Mi padre era, para mí, como el hebreo antiguo, difícil y peligroso de descifrar. Pues el hebreo no tiene vocales, salvo ciertas consonantes que se utilizan a veces como tales. Éstas, por desgracia, no tienen siempre el mismo valor, y su significado varía. En su presencia o en su ausencia, la palabra en la que participan nunca es aparente por completo, a menos que el lector la conozca, en cierto modo, antes de leerla y, en ese caso, utiliza el texto como un simple recordatorio. Los escritos sagrados se leían siempre en voz alta y, a veces, simplemente se transmitían por la tradición oral. Así, el papel del escrito era, sobre todo, el de recordar al lector lo que ya conocía. No hubo dificultades durante siglos, mientras los usuarios de los documentos originales conocieron el sentido de los escritos. Pero éste fue cayendo poco a poco en el olvido y cuando, unos dos mil años más tarde, los arqueólogos sacaron a la luz unos documentos muy antiguos, a los paleógrafos les costó mucho comprender las palabras consonanticas. ¿Cómo traducir una palabra como
lm
: loma, lima, lema?… A veces, naturalmente, el contexto estaba claro, pero ¿qué hacer si no contenía palabras que pudieran identificarse fácilmente? Era un camino abierto a los errores, los extravíos y las dudas; pero también a la interpretación y a la creación. Como decía uno de nuestros rabinos, para llevar las vocales hacia las consonantes es preciso esperar y desear mucho, como cuando un hombre quiere hacer una
mitzvah
. Al igual que es imposible consumar un acto sin deseo, la palabra en potencia se materializa con las vocales que son fruto del deseo. Pero esto lo comprendí sólo muy tarde, cuando me vi confrontado al terrible imperio de la apetencia carnal.

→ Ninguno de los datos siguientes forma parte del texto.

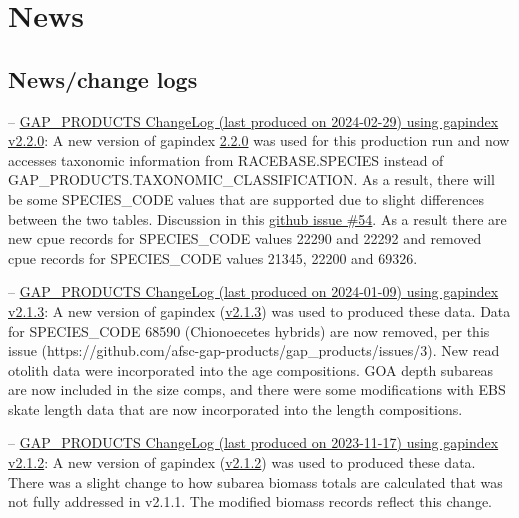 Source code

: \documentclass[
  letterpaper,
  oneside,
  open=any]{scrbook}
\begin{document}
\hypertarget{news}{%
\chapter{News}\label{news}}

\hypertarget{newschange-logs}{%
\section{News/change logs}\label{newschange-logs}}

--
\href{https://raw.githubusercontent.com/afsc-gap-products/gap_products/main/content/intro-news/2024-02-29.txt}{GAP\_PRODUCTS
ChangeLog (last produced on 2024-02-29) using gapindex v2.2.0}: A new
version of gapindex
\href{https://github.com/afsc-gap-products/gapindex/releases/tag/v2.2.0}{2.2.0}
was used for this production run and now accesses taxonomic information
from RACEBASE.SPECIES instead of
GAP\_PRODUCTS.TAXONOMIC\_CLASSIFICATION. As a result, there will be some
SPECIES\_CODE values that are supported due to slight differences
between the two tables. Discussion in this
\href{https://github.com/afsc-gap-products/gapindex/issues/54}{github
issue \#54}. As a result there are new cpue records for SPECIES\_CODE
values 22290 and 22292 and removed cpue records for SPECIES\_CODE values
21345, 22200 and 69326.

--
\href{https://raw.githubusercontent.com/afsc-gap-products/gap_products/main/content/intro-news/2024-01-09.txt}{GAP\_PRODUCTS
ChangeLog (last produced on 2024-01-09) using gapindex v2.1.3}: A new
version of gapindex
(\href{https://github.com/afsc-gap-products/gapindex/releases/tag/v2.1.3}{v2.1.3})
was used to produced these data. Data for SPECIES\_CODE 68590
(Chionoecetes hybrids) are now removed, per this issue
(https://github.com/afsc-gap-products/gap\_products/issues/3). New read
otolith data were incorporated into the age compositions. GOA depth
subareas are now included in the size comps, and there were some
modifications with EBS skate length data that are now incorporated into
the length compositions.

--
\href{https://raw.githubusercontent.com/afsc-gap-products/gap_products/main/content/intro-news/2023-11-17.txt}{GAP\_PRODUCTS
ChangeLog (last produced on 2023-11-17) using gapindex v2.1.2}: A new
version of gapindex
(\href{https://github.com/afsc-gap-products/gapindex/releases/tag/v2.1.2}{v2.1.2})
was used to produced these data. There was a slight change to how
subarea biomass totals are calculated that was not fully addressed in
v2.1.1. The modified biomass records reflect this change.
\end{document}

Mi padre me inició en la lectura crítica de los textos y en las severas reglas del estudio. Me enseñó que la escritura había aparecido en Oriente Próximo a comienzos del tercer milenio, no por las oraciones y los escritos espirituales sino por las necesidades de la administración. Sólo en los alrededores del 2000 antes de nuestra era se comenzó a utilizarla para anotar las composiciones del arte verbal, así como los poemas épicos o líricos. Recuerdo todavía la conmoción que me produjo saber que Moisés no había escrito nunca la Torá de su puño y letra. Tenía entonces trece años, la edad de mi
Bar Mitzvah
y, por primera vez, decidí mi regreso a la tradición, mi
teshuva
.

—Pero fue Moisés quien redactó esos libros, al dictado de la divinidad —afirmé—. Según el Deuteronomio, los escribió incluso el dedo de Dios.